Charlotte: When I began searching for graduate study, I was looking at both MFA programs and psychology programs. Both were important to me, but neither fully reflected the way those two fields were already intertwined in my work and in my life.
What I was looking for was a place that could hold creativity, imagination, and psychological inquiry together, rather than separating them.
When I found Pacifica through a friend, it immediately felt aligned. The program gave language and structure to questions I had already been living into. It offered a way to explore the deeper layers of experience, including symbol, imagination, and the unconscious, within a psychological framework.
It felt like a place where both the intellectual and the experiential aspects of my work could exist together.

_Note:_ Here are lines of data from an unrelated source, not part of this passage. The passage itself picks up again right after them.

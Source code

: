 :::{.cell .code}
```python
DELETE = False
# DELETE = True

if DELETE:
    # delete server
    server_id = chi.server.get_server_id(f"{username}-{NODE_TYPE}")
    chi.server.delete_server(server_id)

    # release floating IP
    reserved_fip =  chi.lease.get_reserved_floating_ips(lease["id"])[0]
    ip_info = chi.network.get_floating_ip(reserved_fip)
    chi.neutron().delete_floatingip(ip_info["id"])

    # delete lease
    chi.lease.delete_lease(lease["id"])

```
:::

Pacifica: How did your studies at Pacifica deepen or reframe your understanding of creativity as a psychological and transformative force?
Charlotte: My studies at Pacifica helped me understand creativity not just as expression, but as a fundamental psychological process. I began to see creativity as something that is constantly moving within us, shaping how we process experience, meaning, and change. It is not limited to artistic output. It is present in how we adapt, imagine, and reorganize our inner world. I also came to understand that creativity has a regenerative quality. When it is engaged, it builds energy rather than depleting it. It can move through periods of intensity and rest, and those cycles are part of its function.
This reframed creativity for me as a life force within the psyche, one that has the capacity to transform experience when it is allowed to move and take form.
Pacifica: Why do you think creativity is essential, not just for artists, but for the human psyche?
Charlotte: Creativity is essential because it is part of how we make meaning and stay in relationship with our own lives. Without it, experience can become fixed or rigid. Creativity allows for movement, for new perspectives, and for the integration of what we go through.
It is not limited to making art. It shows up in how we think, how we relate, how we problem solve, and how we imagine possibilities. In that sense, creativity is a form of psychological health. It keeps the inner world responsive and alive rather than closed or static.
Pacifica: Looking ahead, how do you hope to continue integrating creativity, imagination, and depth psychology in your work with others?
Charlotte: I look forward to continuing to develop spaces where creativity, imagination, and psychological awareness are not separate, but part of the same process. In my work with children, I use art, animals, and the environment as entry points into deeper experience. I want to continue refining that work, supporting environments that invite embodiment, reflection, imagination, and relationship.
Alongside teaching, I am expanding my creative work through collaboration and making more art. I want to bring ideas into form through writing, visual work, and shared creative process, in a way that stays connected to the same depth and presence that informs my teaching.
My intention is to continue integrating these threads so that creating and teaching remain in active relationship, each strengthening and informing the other.

Charlotte Hardie holds a Master’s degree in Depth Psychology and Creativity from Pacifica Graduate Institute, as well as a double major in International Political Economy and Studio Art from Colorado College. Her interdisciplinary background reflects a lifelong curiosity about how systems, stories, and the inner life intersect—and how expression can be a pathway to connection, insight, and joy. In recent years, she has also immersed herself in the study of feminine rhythms, cyclical living, and hormonal wisdom—practices that further inform her work with both children and adults.
Charlotte makes art to listen—both to what’s within and to what’s around her. In her teaching, she creates spaces of safety, wonder, and authenticity. Whether in the studio, the barn, or the woods, her sessions are rooted in presence, play, and deep respect for each person’s voice and rhythm.